I did find redemption during this process, as well as during a great deal of other work that brought me to my outlook today, which is markedly different in tone. That depressive feeling is long gone, and I have connected with the internal awareness that is immune to darkness. Struggles and challenges rise and as long as I remain in this awareness, this still knowing, darkness becomes just a concept that rises on occasion and vanishes.

This isn’t to say I don’t feel deeply: sadness and grief and fear and anger. The difference is that these things appear and I don’t attach to them, give them the fuel to stay. When I am in awareness, these things are passing. When I know the truth of who am I, which is a manifestation of divine energy, nothing sticks.

I love the saying “light writes white,” and I imagine the ink disappearing on the page as I write these essays. I know that my writing here can often be seen as Pollyannaish. The reality of the outside world is of fear, of difficulty, tragedy, despair. These things will touch me, and do. We are none immune to any of it.

So while I sit in comfort, in my small apartment with my family snoring close by, I strengthen this ability to rest here, in the still and expanded awareness of being. Then, when the eventual maelstrom hits I can move from this energy, from this awareness, and if there is light to be seen I will see it. If I indulge my fear of what is to come I bring the tumult into the room prematurely. I prefer to sit here, eyes closed, falling into the heart, into that place of truth and guidance. Strengthened in the truth of what is pure truth, pure eternal light that shines no matter what may rise.
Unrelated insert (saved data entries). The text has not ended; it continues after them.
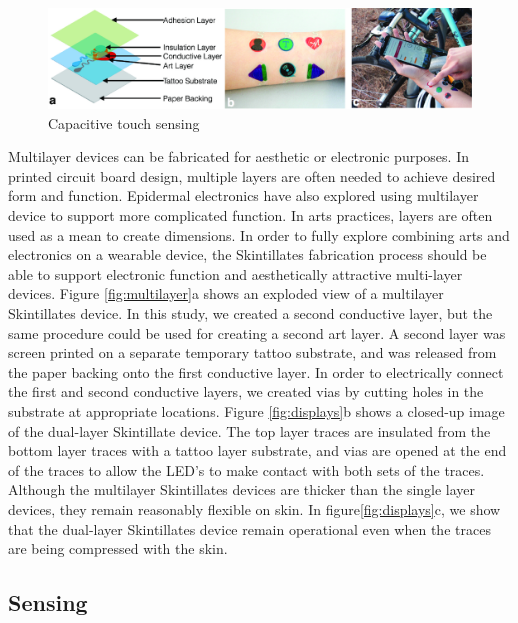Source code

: \documentclass{sigchi}
\begin{document}
\begin{figure}
\centering
\includegraphics[width=1\textwidth]{figures/Figure7}
\caption{Capacitive touch sensing}
\vspace{-8pt}
\label{fig:capacitive}
\end{figure}
Multilayer devices can be fabricated for aesthetic or electronic purposes. In printed circuit board design, multiple layers are often needed to achieve desired form and function. Epidermal electronics have also explored using multilayer device to support more complicated function. In arts practices, layers are often used as a mean to create dimensions. In order to fully explore combining arts and electronics on a wearable device, the Skintillates fabrication process should be able to support electronic function and aesthetically attractive multi-layer devices. Figure \ref{fig:multilayer}a shows an exploded view of a multilayer Skintillates device. In this study, we created a second conductive layer, but the same procedure could be used for creating a second art layer. A second layer was screen printed on a separate temporary tattoo substrate, and was released from the paper backing onto the first conductive layer. In order to electrically connect the first and second conductive layers, we created vias by cutting holes in the substrate at appropriate locations. Figure \ref{fig:displays}b shows a closed-up image of the dual-layer Skintillate device. The top layer traces are insulated from the bottom layer traces with a tattoo layer substrate, and vias are opened at the end of the traces to allow the LED's to make contact with both sets of the traces. Although the multilayer Skintillates devices are thicker than the single layer devices, they remain reasonably flexible on skin. In figure\ref{fig:displays}c, we show that the dual-layer Skintillates device remain operational even when the traces are being compressed with the skin. 


\subsection{Sensing}
\end{document}
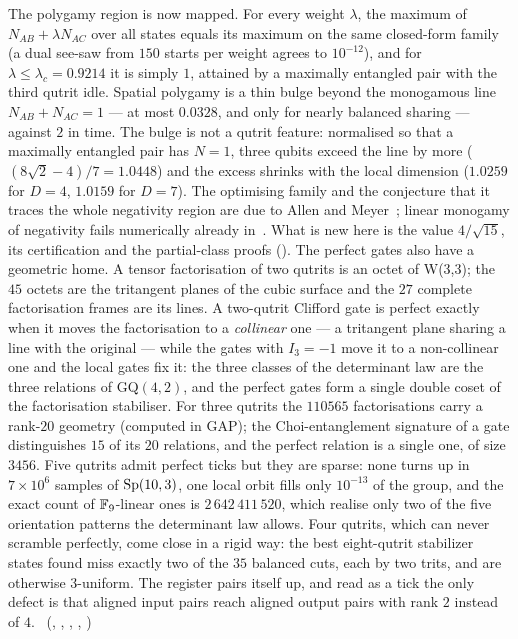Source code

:The polygamy region is now mapped. For every weight $\lambda$, the maximum of $N_{AB}+\lambda N_{AC}$ over all states
equals its maximum on the same closed-form family (a dual see-saw from $150$ starts per weight agrees to $10^{-12}$), and
for $\lambda\le\lambda_c=0.9214$ it is simply $1$, attained by a maximally entangled pair with the third qutrit idle.
Spatial polygamy is a thin bulge beyond the monogamous line $N_{AB}+N_{AC}=1$ --- at most $0.0328$, and only for nearly
balanced sharing --- against $2$ in time. The bulge is not a qutrit feature: normalised so that a maximally entangled
pair has $N=1$, three qubits exceed the line by more ($(8\sqrt2-4)/7=1.0448$) and the excess shrinks with the local
dimension ($1.0259$ for $D=4$, $1.0159$ for $D=7$). The optimising family and the conjecture that it traces the whole
negativity region are due to Allen and Meyer~\cite{AllenMeyer2017}; linear monogamy of negativity fails numerically
already in~\cite{HeVidal2015}. What is new here is the value $4/\sqrt{15}$, its certification and the partial-class
proofs (). The perfect gates also have a geometric home. A tensor factorisation of two
qutrits is an octet of W(3,3); the $45$ octets are the tritangent planes of the cubic surface and the $27$ complete
factorisation frames are its lines. A two-qutrit Clifford gate is perfect exactly when it moves the factorisation to a
\emph{collinear} one --- a tritangent plane sharing a line with the original --- while the gates with $I_3=-1$ move it
to a non-collinear one and the local gates fix it: the three classes of the determinant law are the three relations of
$\mathrm{GQ}(4,2)$, and the perfect gates form a single double coset of the factorisation stabiliser. For three qutrits
the $110565$ factorisations carry a rank-$20$ geometry (computed in GAP); the Choi-entanglement signature of a gate
distinguishes $15$ of its $20$ relations, and the perfect relation is a single one, of size $3456$. Five qutrits admit perfect ticks but they are sparse: none turns up in $7\times10^6$ samples of $\Sp(10,3)$, one local
orbit fills only $10^{-13}$ of the group, and the exact count of $\F_9$-linear ones is $2\,642\,411\,520$, which realise
only two of the five orientation patterns the determinant law allows. Four qutrits, which can never scramble perfectly, come close in a rigid way: the best eight-qutrit stabilizer states
found miss exactly two of the $35$ balanced cuts, each by two trits, and are otherwise $3$-uniform. The register pairs
itself up, and read as a tick the only defect is that aligned input pairs reach aligned output pairs with rank $2$
instead of $4$.
\tierC\ (, ,
, ,
)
I called my first album Conversation with Francis Bakin because I had read the David Sylvester book and fell in love with Francis Bacon’s artistic process. He believed that in the accident was the creative spark, and that rang so true to me as I bumbled around the computer and all the instruments and let the accidental lead me along into the song. I also loved that he took his demons and painted them into canvas. When I saw his work in person for the first time, in the Tate Gallery in London, I wept. The paintings were so much bigger than I expected, the colors so much more beautiful, the pain on the canvas illuminated.

In darkness we can find so much beauty. This is why I love the poetry I love, the writers I love. They get inside the darkness and pull out diamonds. Charles Bukowski, Harry Crews, Flannery O’Connor, the list goes on. The counterpoints of dark and light, sorrow and glory, fear and fierceness create a shining depth to art and living. This is what I have learned of songwriting, of meditation, of life.

So I sit and experience it all. I realize that what is different now is that when grief rises, I feel it with a knowing that by experiencing it fully it will disperse, and that leads the way to joyful energy. When fear rises, behind it, peace.

And here, the lesson. Our default is joy. Our default is peace. Our default is love. That which watches the rising and falling, that which puts its head down and blindly walks through the hurricane is an infinite, still awareness. The power of the entire universe rests in this awareness, and I see darkness rising like a moth to an electric coil to flash its final flash against the bright light. We have this power inside of us, and it is possible to live in it.

There is a song in there somewhere. I will leave to catch the words before they disappear on the page.